### Required work:
Using the entries below, quote exactly the span of lines that begins with the line containing "abusaremos de la" and ends with the final line.

─── Excerpted records

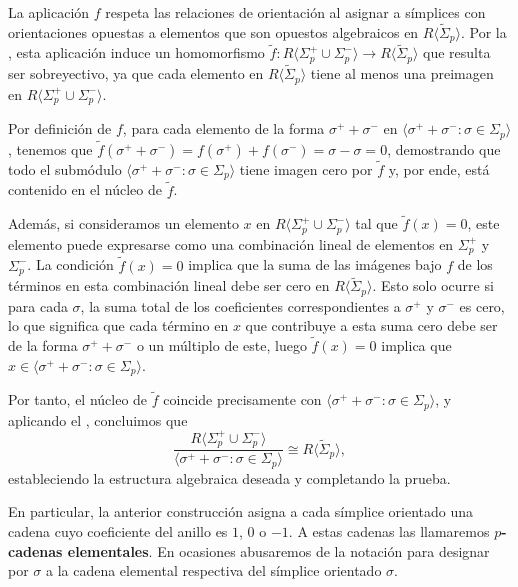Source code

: La aplicación \(f\) respeta las relaciones de orientación al asignar a símplices
con orientaciones opuestas a elementos que son opuestos algebraicos en
\(R \langle \tilde{\Sigma}_{p} \rangle\). Por la ,
esta aplicación induce un homomorfismo \(\tilde{f}: R\langle \Sigma_{p}^{+} \cup \Sigma
_{p}^{-} \rangle \to R \langle \tilde{\Sigma}_{p} \rangle\) que resulta ser sobreyectivo,
ya que cada elemento en \(R \langle \tilde{\Sigma}_{p} \rangle\) tiene al menos
una preimagen en \(R\langle \Sigma_{p}^{+} \cup \Sigma_{p}^{-} \rangle\).

Por definición de \(f\), para cada elemento de la forma \(\sigma^{+} + \sigma^{-}\) en
\(\langle \sigma^{+} + \sigma^{-} : \sigma \in \Sigma_{p} \rangle\), tenemos que
\(\tilde{f}(\sigma^{+} + \sigma^{-}) = f(\sigma^{+}) + f(\sigma^{-}) = \sigma - \sigma
= 0\), demostrando que todo el submódulo \(\langle \sigma^{+} + \sigma^{-} : \sigma
\in \Sigma_{p} \rangle\) tiene imagen cero por \(\tilde{f}\) y, por ende, está contenido
en el núcleo de \(\tilde{f}\).

Además, si consideramos un elemento \(x\) en
\(R\langle \Sigma_{p}^{+} \cup \Sigma_{p}^{-} \rangle\) tal que \(\tilde{f}(x) = 0\),
este elemento puede expresarse como una combinación lineal de elementos en \(\Sigma
_{p}^{+}\) y \(\Sigma_{p}^{-}\). La condición \(\tilde{f}(x) = 0\) implica que la
suma de las imágenes bajo \(f\) de los términos en esta combinación lineal debe
ser cero en \(R \langle \tilde{\Sigma}_{p} \rangle\). Esto solo ocurre si para cada
\(\sigma\), la suma total de los coeficientes correspondientes a \(\sigma^{+}\) y
\(\sigma^{-}\) es cero, lo que significa que cada término en \(x\) que contribuye a esta
suma cero debe ser de la forma \(\sigma^{+} + \sigma^{-}\) o un múltiplo de este,
luego \(\tilde{f}(x) = 0\) implica que
\(x \in \langle \sigma^{+} + \sigma^{-} : \sigma \in \Sigma_{p} \rangle\).

Por tanto, el núcleo de \(\tilde{f}\) coincide precisamente con \(\langle \sigma^{+}
+ \sigma^{-} : \sigma \in \Sigma_{p} \rangle\), y aplicando el ,
concluimos que
\[
	\frac{R\langle \Sigma_{p}^{+} \cup \Sigma_{p}^{-} \rangle}{\langle \sigma^{+} +
	\sigma^{-} : \sigma \in \Sigma_{p} \rangle}\cong R \langle \tilde{\Sigma}_{p} \rangle
	,
\]
estableciendo la estructura algebraica deseada y completando la prueba.

\begin{observacion}
	En particular, la anterior construcción asigna a cada símplice orientado una
	cadena cuyo coeficiente del anillo es \(1\), \(0\) o \(-1\). A estas cadenas las
	llamaremos \textbf{\(p\)-cadenas elementales}. En ocasiones abusaremos de la
	notación para designar por \(\sigma\) a la cadena elemental respectiva del
	símplice orientado \(\sigma\).
\end{observacion}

──────

### Result:
	llamaremos \textbf{\(p\)-cadenas elementales}. En ocasiones abusaremos de la
	notación para designar por \(\sigma\) a la cadena elemental respectiva del
	símplice orientado \(\sigma\).
\end{observacion}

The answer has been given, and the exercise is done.